Le nuove stanze della poesia, La Commèdia de Dante tradotta da Franco Narducci

La Commèddia de Dande tradotta da Franco Narducci in “dialèttu aquilanu”per l’appuntamento con la rubrica a cura di Valter Marcone.
Domenica 16 ottobre 2022 nell’auditorium della Casa madre delle suore Ferrari a S. Gregorio Franco Narducci ha presentato la traduzione in dialetto aquilano della seconda cantica della Divina Commedia di Dante il Purgatorio, o meglio ‘Il Priatorio’.

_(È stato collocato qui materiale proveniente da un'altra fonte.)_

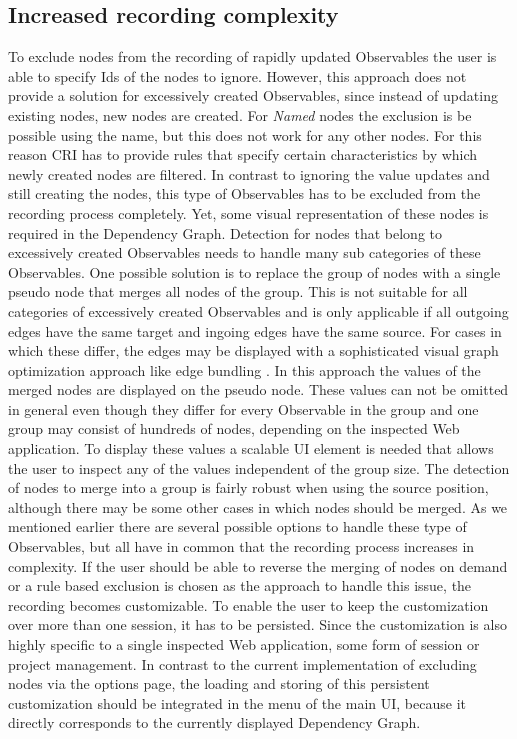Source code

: \subsection{Increased recording complexity}
To exclude nodes from the recording of rapidly updated Observables the user is able to specify Ids of the nodes to ignore. However, this approach does not provide a solution for excessively created Observables, since instead of updating existing nodes, new nodes are created. For \emph{Named} nodes the exclusion is be possible using the name, but this does not work for any other nodes. For this reason CRI has to provide rules that specify certain characteristics by which newly created nodes are filtered. In contrast to ignoring the value updates and still creating the nodes, this type of Observables has to be excluded from the recording process completely. Yet, some visual representation of these nodes is required in the Dependency Graph. Detection for nodes that belong to excessively created Observables needs to handle many sub categories of these Observables. One possible solution is to replace the group of nodes with a single pseudo node that merges all nodes of the group. This is not suitable for all categories of excessively created Observables and is only applicable if all outgoing edges have the same target and ingoing edges have the same source. For cases in which these differ, the edges may be displayed with a sophisticated visual graph optimization approach like edge bundling \cite{EdgeBundling}. In this approach the values of the merged nodes are displayed on the pseudo node. These values can not be omitted in general even though they differ for every Observable in the group and one group may consist of hundreds of nodes, depending on the inspected Web application. To display these values a scalable UI element is needed that allows the user to inspect any of the values independent of the group size. The detection of nodes to merge into a group is fairly robust when using the source position, although there may be some other cases in which nodes should be merged. As we mentioned earlier there are several possible options to handle these type of Observables, but all have in common that the recording process increases in complexity. If the user should be able to reverse the merging of nodes on demand or a rule based exclusion is chosen as the approach to handle this issue, the recording becomes customizable. To enable the user to keep the customization over more than one session, it has to be persisted. Since the customization is also highly specific to a single inspected Web application, some form of session or project management. In contrast to the current implementation of excluding nodes via the options page, the loading and storing of this persistent customization should be integrated in the menu of the main UI, because it directly corresponds to the currently displayed Dependency Graph.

Moderato dal fratello Mario Narducci, durante l’incontro hanno illustrato questo lavoro i professori Massimiliano Pasqualone e Valeria Valeri. Proprio Mario nel presentare questo lavoro ha detto testualmente : “Voglio sottolineare la tenacia di Franco; – ha detto il fratello Mario, giornalista, presentandolo – solo lui metodico com’è poteva riuscire nell’impresa. Un dialetto aquilano semplificato quello di Franco; la sua scrittura asseconda la fonetica senza aggiungere doppie inutili di difficile lettura.È il nostro dialetto, quello sabino di Santa Giusta; uno dei tanti dialetti sabini dell’Aquila ché qui sono tanti quanti sono i rioni. Con la sua scrittura, Franco riesce a dare sensazioni di dolcezza o durezza a seconda della materia trattata, e allora, il nostro dialetto che sembra molto aspro finisce a volte per essere di una dolcezza infinita. Inoltre la traduzione di Franco è fedele al testo. Non si tratta, tuttavia di una fedeltà pedissequa ma che si presta ad eccezioni laddove prevale il senso della frase perché impossibile da rendere in dialetto”.
Mario Narducci è giunto con questa traduzione del Purgatorio al secondo giro di boa. All’attivo già lo ‘Nfèrnu della Commèddia de Dande” che è stato dato alle stampe, edito dall’Istituto di Abruzzesistica e Dialettologia lo scorso anno. Fin dalla traduzione della prima cantica, l’autore, non ha inteso proporre soltanto la traduzione dell’opera, ma avvicinarla e renderla fruibile nel materno vernacolo, dandole il colore delle cose consuete, immediatamente comprensibili. E lo fa con incredibile naturalezza. Queste le sue parole.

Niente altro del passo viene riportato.